[PATCH 5/6] sched: add SCHED_IDLE load balancer

From: Nikhil Rao
Date: Fri Jul 30 2010 - 01:19:59 EST


This patch adds a load balancer for SCHED_IDLE tasks (sched_idle_load_balance).
The metric used to balance SCHED_IDLE tasks is calculated as:

load = (idle_nr_runnig * WEIGHT_IDLEPRIO / idle power)

The metric used is a ratio of the load contributed by SCHED_IDLE tasks to the
available power for running SCHED_IDLE tasks. We determine available power
similar to the RT power scaling calculations, i.e. we scale a CPU's available
idle power based on the average SCHED_NORMAL/SCHED_BATCH activity over a given
period.

The SCHED_IDLE load balancer is called at the end of rebalance domain.
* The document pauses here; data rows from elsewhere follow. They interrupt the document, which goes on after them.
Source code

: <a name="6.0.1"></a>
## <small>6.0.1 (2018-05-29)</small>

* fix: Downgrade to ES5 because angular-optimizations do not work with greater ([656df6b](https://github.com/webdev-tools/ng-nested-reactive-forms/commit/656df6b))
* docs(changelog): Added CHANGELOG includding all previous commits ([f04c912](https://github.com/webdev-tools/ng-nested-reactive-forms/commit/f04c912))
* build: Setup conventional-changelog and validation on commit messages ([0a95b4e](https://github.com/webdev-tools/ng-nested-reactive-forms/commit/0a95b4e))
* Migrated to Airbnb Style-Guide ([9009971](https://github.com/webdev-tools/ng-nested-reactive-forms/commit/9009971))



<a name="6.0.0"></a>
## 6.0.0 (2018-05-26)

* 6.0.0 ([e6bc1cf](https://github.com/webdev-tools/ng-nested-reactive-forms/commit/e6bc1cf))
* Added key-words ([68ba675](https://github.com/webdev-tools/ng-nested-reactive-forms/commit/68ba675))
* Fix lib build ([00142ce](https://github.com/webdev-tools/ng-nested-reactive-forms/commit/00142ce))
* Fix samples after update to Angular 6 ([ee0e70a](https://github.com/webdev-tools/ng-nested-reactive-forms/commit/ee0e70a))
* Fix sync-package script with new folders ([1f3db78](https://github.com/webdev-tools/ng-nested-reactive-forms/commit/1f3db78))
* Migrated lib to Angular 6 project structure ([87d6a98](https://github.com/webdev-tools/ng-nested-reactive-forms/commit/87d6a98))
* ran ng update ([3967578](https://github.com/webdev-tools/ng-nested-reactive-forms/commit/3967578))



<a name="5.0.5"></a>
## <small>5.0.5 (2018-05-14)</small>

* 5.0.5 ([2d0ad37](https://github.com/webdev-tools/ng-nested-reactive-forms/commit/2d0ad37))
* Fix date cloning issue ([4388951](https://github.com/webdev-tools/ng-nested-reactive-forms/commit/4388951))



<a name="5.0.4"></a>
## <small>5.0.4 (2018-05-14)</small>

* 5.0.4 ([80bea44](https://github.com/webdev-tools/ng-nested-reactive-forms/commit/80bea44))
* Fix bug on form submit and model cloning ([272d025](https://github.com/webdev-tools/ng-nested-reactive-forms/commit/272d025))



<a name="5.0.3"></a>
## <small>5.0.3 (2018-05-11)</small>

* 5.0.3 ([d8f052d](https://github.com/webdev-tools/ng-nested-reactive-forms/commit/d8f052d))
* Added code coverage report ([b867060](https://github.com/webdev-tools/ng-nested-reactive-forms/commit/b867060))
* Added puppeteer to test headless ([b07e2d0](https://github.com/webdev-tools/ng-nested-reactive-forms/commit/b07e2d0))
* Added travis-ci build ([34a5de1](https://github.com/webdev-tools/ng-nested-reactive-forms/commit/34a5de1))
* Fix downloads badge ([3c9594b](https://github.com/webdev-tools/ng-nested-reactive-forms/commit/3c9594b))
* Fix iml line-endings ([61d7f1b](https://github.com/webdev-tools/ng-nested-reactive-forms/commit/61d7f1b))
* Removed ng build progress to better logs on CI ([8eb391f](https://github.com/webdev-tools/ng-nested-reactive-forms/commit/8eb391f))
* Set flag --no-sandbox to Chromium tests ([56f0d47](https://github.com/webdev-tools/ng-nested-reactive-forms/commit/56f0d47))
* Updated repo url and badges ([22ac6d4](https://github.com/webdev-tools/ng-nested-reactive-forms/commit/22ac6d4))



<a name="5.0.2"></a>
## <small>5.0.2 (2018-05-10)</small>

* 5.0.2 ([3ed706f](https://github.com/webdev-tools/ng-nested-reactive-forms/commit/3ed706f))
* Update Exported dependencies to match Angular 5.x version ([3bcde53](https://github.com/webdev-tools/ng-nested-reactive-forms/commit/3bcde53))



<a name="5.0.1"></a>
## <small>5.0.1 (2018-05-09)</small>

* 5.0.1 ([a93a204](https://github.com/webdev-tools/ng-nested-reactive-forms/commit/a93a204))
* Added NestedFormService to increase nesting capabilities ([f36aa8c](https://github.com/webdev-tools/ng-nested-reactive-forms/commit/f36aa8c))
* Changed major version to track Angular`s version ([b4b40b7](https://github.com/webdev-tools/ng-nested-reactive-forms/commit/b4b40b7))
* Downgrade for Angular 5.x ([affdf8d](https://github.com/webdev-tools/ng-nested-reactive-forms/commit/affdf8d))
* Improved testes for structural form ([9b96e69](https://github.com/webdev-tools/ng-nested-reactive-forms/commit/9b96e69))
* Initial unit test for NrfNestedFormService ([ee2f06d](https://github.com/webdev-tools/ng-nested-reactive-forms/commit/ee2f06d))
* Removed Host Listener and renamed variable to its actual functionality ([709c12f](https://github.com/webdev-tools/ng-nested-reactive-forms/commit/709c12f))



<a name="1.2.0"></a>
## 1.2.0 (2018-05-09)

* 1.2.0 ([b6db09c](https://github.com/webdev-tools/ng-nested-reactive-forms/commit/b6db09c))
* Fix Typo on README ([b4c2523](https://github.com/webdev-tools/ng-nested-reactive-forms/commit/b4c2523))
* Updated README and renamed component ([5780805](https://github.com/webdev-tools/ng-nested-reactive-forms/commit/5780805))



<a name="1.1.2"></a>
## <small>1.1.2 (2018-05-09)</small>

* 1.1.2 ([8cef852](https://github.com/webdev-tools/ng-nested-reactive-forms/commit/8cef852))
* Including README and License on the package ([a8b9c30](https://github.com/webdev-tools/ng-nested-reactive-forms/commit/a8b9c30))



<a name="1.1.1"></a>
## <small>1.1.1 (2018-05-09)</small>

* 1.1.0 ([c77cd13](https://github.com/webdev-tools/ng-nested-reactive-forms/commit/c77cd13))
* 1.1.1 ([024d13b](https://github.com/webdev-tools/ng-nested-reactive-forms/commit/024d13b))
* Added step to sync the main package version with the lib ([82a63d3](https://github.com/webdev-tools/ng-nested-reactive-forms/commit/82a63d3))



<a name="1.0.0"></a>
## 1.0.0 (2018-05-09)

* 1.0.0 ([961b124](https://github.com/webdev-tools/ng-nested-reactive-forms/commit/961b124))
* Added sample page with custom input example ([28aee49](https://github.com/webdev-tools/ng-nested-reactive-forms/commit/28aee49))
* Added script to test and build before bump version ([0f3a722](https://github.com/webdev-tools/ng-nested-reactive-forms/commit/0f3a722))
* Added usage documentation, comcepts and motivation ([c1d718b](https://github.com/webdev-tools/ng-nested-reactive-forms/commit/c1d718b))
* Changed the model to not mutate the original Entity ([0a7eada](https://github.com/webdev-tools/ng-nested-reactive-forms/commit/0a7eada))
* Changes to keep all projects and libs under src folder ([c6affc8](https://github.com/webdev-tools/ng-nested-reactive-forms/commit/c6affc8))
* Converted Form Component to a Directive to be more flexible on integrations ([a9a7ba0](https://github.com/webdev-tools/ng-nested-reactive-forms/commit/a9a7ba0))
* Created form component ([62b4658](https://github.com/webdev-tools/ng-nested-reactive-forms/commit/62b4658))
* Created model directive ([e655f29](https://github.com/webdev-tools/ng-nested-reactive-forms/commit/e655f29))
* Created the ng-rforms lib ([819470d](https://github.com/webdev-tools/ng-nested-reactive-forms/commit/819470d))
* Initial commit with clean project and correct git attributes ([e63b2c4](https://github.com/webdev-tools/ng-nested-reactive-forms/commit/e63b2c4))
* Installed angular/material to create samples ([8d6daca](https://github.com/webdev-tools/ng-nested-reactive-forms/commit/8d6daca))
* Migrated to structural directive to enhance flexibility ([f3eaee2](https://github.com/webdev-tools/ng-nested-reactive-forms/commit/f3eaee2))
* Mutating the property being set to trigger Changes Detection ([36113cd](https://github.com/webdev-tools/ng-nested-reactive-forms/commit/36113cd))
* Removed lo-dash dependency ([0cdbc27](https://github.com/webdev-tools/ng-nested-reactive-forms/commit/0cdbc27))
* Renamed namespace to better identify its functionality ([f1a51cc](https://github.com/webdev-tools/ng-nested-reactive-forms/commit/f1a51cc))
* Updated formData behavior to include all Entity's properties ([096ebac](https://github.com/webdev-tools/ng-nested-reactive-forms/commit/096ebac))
It runs
only when the SCHED_NORMAL/SCHED_BATCH balancer runs (i.e. it follows the same
rate limit).

Signed-off-by: Nikhil Rao <ncrao@xxxxxxxxxx>
---
kernel/sched_fair.c | 140 +++++++++++++++++++++++++++++++++++++++++++++++++++
1 files changed, 140 insertions(+), 0 deletions(-)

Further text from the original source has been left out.